Available data:
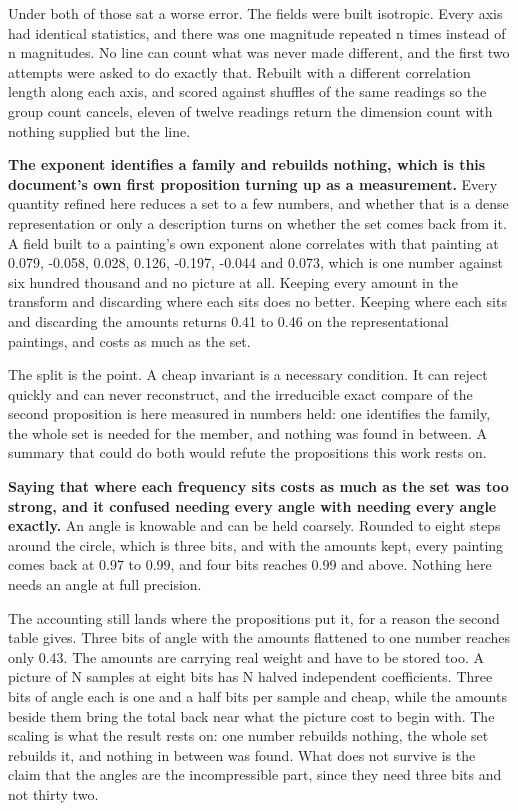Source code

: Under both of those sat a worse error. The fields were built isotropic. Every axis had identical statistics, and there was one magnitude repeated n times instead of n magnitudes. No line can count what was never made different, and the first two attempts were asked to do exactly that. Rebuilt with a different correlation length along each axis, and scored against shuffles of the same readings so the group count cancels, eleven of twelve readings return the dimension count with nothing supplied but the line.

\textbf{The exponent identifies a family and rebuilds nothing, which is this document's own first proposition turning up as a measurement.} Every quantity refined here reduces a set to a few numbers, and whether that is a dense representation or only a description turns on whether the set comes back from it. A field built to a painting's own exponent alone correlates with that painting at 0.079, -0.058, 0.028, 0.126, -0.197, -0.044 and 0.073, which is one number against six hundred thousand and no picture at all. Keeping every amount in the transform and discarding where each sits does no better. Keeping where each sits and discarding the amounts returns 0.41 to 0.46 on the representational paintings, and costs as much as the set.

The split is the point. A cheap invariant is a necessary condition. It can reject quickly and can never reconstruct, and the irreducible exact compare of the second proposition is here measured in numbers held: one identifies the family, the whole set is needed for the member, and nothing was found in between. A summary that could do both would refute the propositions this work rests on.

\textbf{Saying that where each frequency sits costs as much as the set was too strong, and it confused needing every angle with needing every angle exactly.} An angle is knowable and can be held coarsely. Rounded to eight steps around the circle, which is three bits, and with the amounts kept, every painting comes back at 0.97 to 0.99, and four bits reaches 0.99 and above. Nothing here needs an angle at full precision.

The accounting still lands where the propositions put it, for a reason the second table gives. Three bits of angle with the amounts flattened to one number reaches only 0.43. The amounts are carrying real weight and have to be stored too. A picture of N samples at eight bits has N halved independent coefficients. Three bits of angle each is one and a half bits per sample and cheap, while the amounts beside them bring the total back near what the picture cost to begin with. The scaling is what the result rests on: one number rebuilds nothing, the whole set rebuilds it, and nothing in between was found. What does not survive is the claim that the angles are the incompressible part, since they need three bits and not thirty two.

About this exercise:
The whole listing should be restated word for word, with no pictures.

Task result:
Source code

: Under both of those sat a worse error. The fields were built isotropic. Every axis had identical statistics, and there was one magnitude repeated n times instead of n magnitudes. No line can count what was never made different, and the first two attempts were asked to do exactly that. Rebuilt with a different correlation length along each axis, and scored against shuffles of the same readings so the group count cancels, eleven of twelve readings return the dimension count with nothing supplied but the line.

\textbf{The exponent identifies a family and rebuilds nothing, which is this document's own first proposition turning up as a measurement.} Every quantity refined here reduces a set to a few numbers, and whether that is a dense representation or only a description turns on whether the set comes back from it. A field built to a painting's own exponent alone correlates with that painting at 0.079, -0.058, 0.028, 0.126, -0.197, -0.044 and 0.073, which is one number against six hundred thousand and no picture at all. Keeping every amount in the transform and discarding where each sits does no better. Keeping where each sits and discarding the amounts returns 0.41 to 0.46 on the representational paintings, and costs as much as the set.

The split is the point. A cheap invariant is a necessary condition. It can reject quickly and can never reconstruct, and the irreducible exact compare of the second proposition is here measured in numbers held: one identifies the family, the whole set is needed for the member, and nothing was found in between. A summary that could do both would refute the propositions this work rests on.

\textbf{Saying that where each frequency sits costs as much as the set was too strong, and it confused needing every angle with needing every angle exactly.} An angle is knowable and can be held coarsely. Rounded to eight steps around the circle, which is three bits, and with the amounts kept, every painting comes back at 0.97 to 0.99, and four bits reaches 0.99 and above. Nothing here needs an angle at full precision.

The accounting still lands where the propositions put it, for a reason the second table gives. Three bits of angle with the amounts flattened to one number reaches only 0.43. The amounts are carrying real weight and have to be stored too. A picture of N samples at eight bits has N halved independent coefficients. Three bits of angle each is one and a half bits per sample and cheap, while the amounts beside them bring the total back near what the picture cost to begin with. The scaling is what the result rests on: one number rebuilds nothing, the whole set rebuilds it, and nothing in between was found. What does not survive is the claim that the angles are the incompressible part, since they need three bits and not thirty two.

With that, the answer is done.